Segment Open

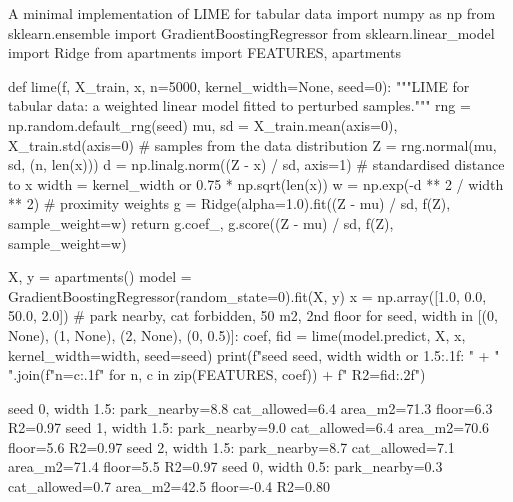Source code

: \begin{pylisting}[label={lst:lime}]{A minimal implementation of LIME for tabular data}
import numpy as np
from sklearn.ensemble import GradientBoostingRegressor
from sklearn.linear_model import Ridge
from apartments import FEATURES, apartments

def lime(f, X_train, x, n=5000, kernel_width=None, seed=0):
    """LIME for tabular data: a weighted linear model fitted to perturbed samples."""
    rng = np.random.default_rng(seed)
    mu, sd = X_train.mean(axis=0), X_train.std(axis=0)
    # samples from the data distribution
    Z = rng.normal(mu, sd, (n, len(x)))
    d = np.linalg.norm((Z - x) / sd, axis=1)              # standardised distance to x
    width = kernel_width or 0.75 * np.sqrt(len(x))
    w = np.exp(-d ** 2 / width ** 2)                      # proximity weights
    g = Ridge(alpha=1.0).fit((Z - mu) / sd, f(Z), sample_weight=w)
    return g.coef_, g.score((Z - mu) / sd, f(Z), sample_weight=w)

X, y = apartments()
model = GradientBoostingRegressor(random_state=0).fit(X, y)
x = np.array([1.0, 0.0, 50.0, 2.0])         # park nearby, cat forbidden, 50 m2, 2nd floor
for seed, width in [(0, None), (1, None), (2, None), (0, 0.5)]:
    coef, fid = lime(model.predict, X, x, kernel_width=width, seed=seed)
    print(f"seed {seed}, width {width or 1.5:.1f}: "
          + " ".join(f"{n}={c:.1f}" for n, c in zip(FEATURES, coef)) + f"  R2={fid:.2f}")
\end{pylisting}
\begin{pyoutput}
seed 0, width 1.5: park_nearby=8.8 cat_allowed=6.4 area_m2=71.3 floor=6.3  R2=0.97
seed 1, width 1.5: park_nearby=9.0 cat_allowed=6.4 area_m2=70.6 floor=5.6  R2=0.97
seed 2, width 1.5: park_nearby=8.7 cat_allowed=7.1 area_m2=71.4 floor=5.5  R2=0.97
seed 0, width 0.5: park_nearby=0.3 cat_allowed=0.7 area_m2=42.5 floor=-0.4  R2=0.80
\end{pyoutput}

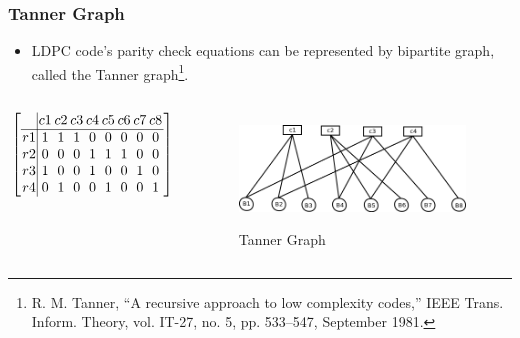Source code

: \documentclass[xcolor=dvipsname]
{beamer}
\begin{document}
\begin{frame}[t]
	\frametitle{ Tanner Graph}
	\begin{itemize}
	\item LDPC code's parity check equations can be represented by bipartite graph, called the Tanner graph\footnote{R. M. Tanner, “A recursive approach to low complexity codes,” IEEE
Trans. Inform. Theory, vol. IT-27, no. 5, pp. 533–547, September 1981.}.
	\end{itemize}

	\begin{columns}[totalwidth=\textwidth]
		\begin{column}{0.5\textwidth}
		\centering
\[
\begingroup %
\setlength\arraycolsep{1pt}
\left[ \begin{array} {c|cccccccc} 
  &    c1 &   c2 &   c3 &  c4  &  c5  &  c6  &  c7  &  c8 \\ \hline
r1 &    1  &   1  &   1  &   0  &   0  &   0  &   0  &   0 \\
r2 &    0  &   0  &   0  &   1  &   1  &   1  &   0  &   0 \\ 
r3 &    1  &   0  &   0  &   1  &   0  &   0  &   1  &   0 \\
r4 &    0  &   1  &   0  &   0  &   1  &   0  &   0  &   1 \end{array} \right] 
\endgroup
\]			
	\end{column}%
	\begin{column}{0.5\textwidth}
		\centering
		\begin{figure}
		\includegraphics[height=3cm,width=6cm]{minSum1}
		\caption{ Tanner Graph }
	\end{figure}
	\end{column}%
\end{columns}
\end{frame}	
	
\end{document}
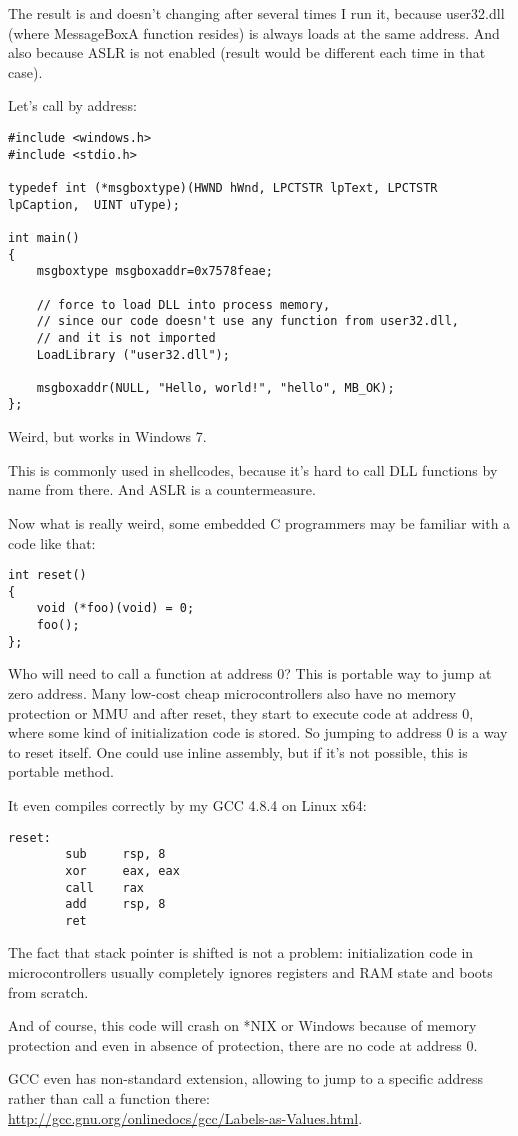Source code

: The result is  and doesn't changing after several times I run it,
because user32.dll (where MessageBoxA function resides) is always loads at the same address.
And also because \ac{ASLR} is not enabled (result would be different each time in that case).

Let's call  by address:

\begin{lstlisting}
#include <windows.h>
#include <stdio.h>

typedef int (*msgboxtype)(HWND hWnd, LPCTSTR lpText, LPCTSTR lpCaption,  UINT uType);

int main()
{
	msgboxtype msgboxaddr=0x7578feae;

	// force to load DLL into process memory, 
	// since our code doesn't use any function from user32.dll, 
	// and it is not imported
	LoadLibrary ("user32.dll");

	msgboxaddr(NULL, "Hello, world!", "hello", MB_OK);
};
\end{lstlisting}

Weird, but works in Windows 7.

This is commonly used in shellcodes, because it's hard to call DLL functions by name from there.
And \ac{ASLR} is a countermeasure.

Now what is really weird, some embedded C programmers may be familiar with a code like that:

\begin{lstlisting}
int reset()
{
	void (*foo)(void) = 0;
	foo();
};
\end{lstlisting}

Who will need to call a function at address 0?
This is portable way to jump at zero address.
Many low-cost cheap microcontrollers also have no memory protection or \ac{MMU} and after reset, they start to execute code at address 0, where some kind of initialization code is stored.
So jumping to address 0 is a way to reset itself.
One could use inline assembly, but if it's not possible, this is portable method.

It even compiles correctly by my GCC 4.8.4 on Linux x64:

\begin{lstlisting}
reset:
        sub     rsp, 8
        xor     eax, eax
        call    rax
        add     rsp, 8
        ret
\end{lstlisting}

The fact that stack pointer is shifted is not a problem: initialization code in microcontrollers usually completely ignores registers and \ac{RAM} state and boots from scratch.

And of course, this code will crash on *NIX or Windows because of memory protection and even in absence of protection, there are no code at address 0.

GCC even has non-standard extension, allowing to jump to a specific address rather than call a function there:\\
\url{http://gcc.gnu.org/onlinedocs/gcc/Labels-as-Values.html}.

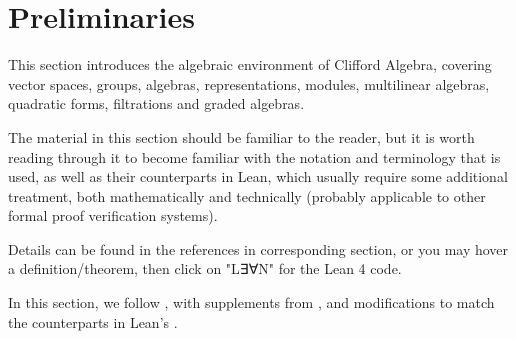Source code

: \section{Preliminaries}
\label{cha:preliminaries}

This section introduces the algebraic environment of Clifford Algebra,
covering vector spaces, groups, algebras, representations, modules, multilinear algebras,
quadratic forms, filtrations and graded algebras.

The material in this section should be familiar to the reader, but it is worth reading
 through it to become familiar with the notation and terminology that is used,
 as well as their counterparts in Lean, which usually require some additional treatment, both
 mathematically and technically (probably applicable to other formal proof verification systems).

Details can be found in the references in corresponding section, or you may hover a definition/theorem,
then click on "L∃∀N" for the Lean 4 code.

In this section, we follow \cite{jadczyk2019notes}, with supplements from \cite{garling2011clifford, chen2016infinitely}, 
and modifications to match the counterparts in Lean's \Mathlib.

Segment Closed

[Exercise details] If a line above includes the string "counterparts", pick it out.

[Answer]
 as well as their counterparts in Lean, which usually require some additional treatment, both
and modifications to match the counterparts in Lean's \Mathlib.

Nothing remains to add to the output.